The robber fled, the victim observing him, to an automobile on the parking lot of a nearby commercial establishment. The victim promptly called the police, but in his testimony at the suppression hearing inexplicably and unbelievably said that he at no time had ever given any description of the robber to the police.

Within a short time the police saw the defendant in a car. At their request he accompanied them to the police station where he was placed in a room by himself for a time. The victim was in an adjoining room and had a view of the first room without himself being observable. The victim is white and the defendant is black.

There was testimony that another black male was first placed in the room, that the victim was unsure or doubtful about the identity of that person. Shortly thereafter when the defendant was placed in the room the victim immediately and unequivocally identified him as the robber. The defendant testified that he did not consider himself under arrest during this time and he did in fact leave the police station shortly after the identification was, unbeknownst to him, made. The evidence shows that the identification was made within thirty minutes after the robbery occurred.

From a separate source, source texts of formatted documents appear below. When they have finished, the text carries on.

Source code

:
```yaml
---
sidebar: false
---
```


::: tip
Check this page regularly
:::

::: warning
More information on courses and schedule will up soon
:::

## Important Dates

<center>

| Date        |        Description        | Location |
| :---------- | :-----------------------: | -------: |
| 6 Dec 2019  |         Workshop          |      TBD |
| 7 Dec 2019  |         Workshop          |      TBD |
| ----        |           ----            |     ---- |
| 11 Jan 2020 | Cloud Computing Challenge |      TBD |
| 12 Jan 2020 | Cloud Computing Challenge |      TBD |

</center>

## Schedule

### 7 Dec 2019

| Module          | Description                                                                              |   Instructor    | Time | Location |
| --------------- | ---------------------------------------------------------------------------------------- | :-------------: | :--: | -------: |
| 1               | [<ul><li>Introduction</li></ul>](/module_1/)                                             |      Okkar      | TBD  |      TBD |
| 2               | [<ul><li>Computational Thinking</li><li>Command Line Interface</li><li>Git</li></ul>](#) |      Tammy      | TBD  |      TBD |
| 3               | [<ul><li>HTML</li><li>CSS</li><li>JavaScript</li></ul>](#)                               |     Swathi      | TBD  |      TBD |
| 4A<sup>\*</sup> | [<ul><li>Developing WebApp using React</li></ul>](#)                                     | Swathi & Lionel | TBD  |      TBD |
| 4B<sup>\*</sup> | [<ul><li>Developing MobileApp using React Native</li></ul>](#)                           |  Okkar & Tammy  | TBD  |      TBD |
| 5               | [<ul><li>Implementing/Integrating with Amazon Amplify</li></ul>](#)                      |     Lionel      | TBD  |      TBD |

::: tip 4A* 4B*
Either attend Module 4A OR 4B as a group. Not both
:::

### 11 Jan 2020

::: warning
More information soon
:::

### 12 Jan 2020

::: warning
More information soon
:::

This procedure is essentially a show up, or a show up with lineup overtones. The law of post-indictment lineups and . identifications has no application to the factual situation here. In the factual context here the matter is one of possible violation of the defendant’s due process rights. Determination of this issue has shifted from one dependent on the matter of "fairness", Simmons v. United States, 390 U.S. 377 (1968), to one of "reliability" as set forth in Manson v. Brathwaite, 432 U.S. 98 (1977), and Neil v. Biggers, 409 U.S. 188 (1972). The reliability of an identification is determined from all the circumstances. Zeigler v. Commonwealth, 212 Va. 632 (1972).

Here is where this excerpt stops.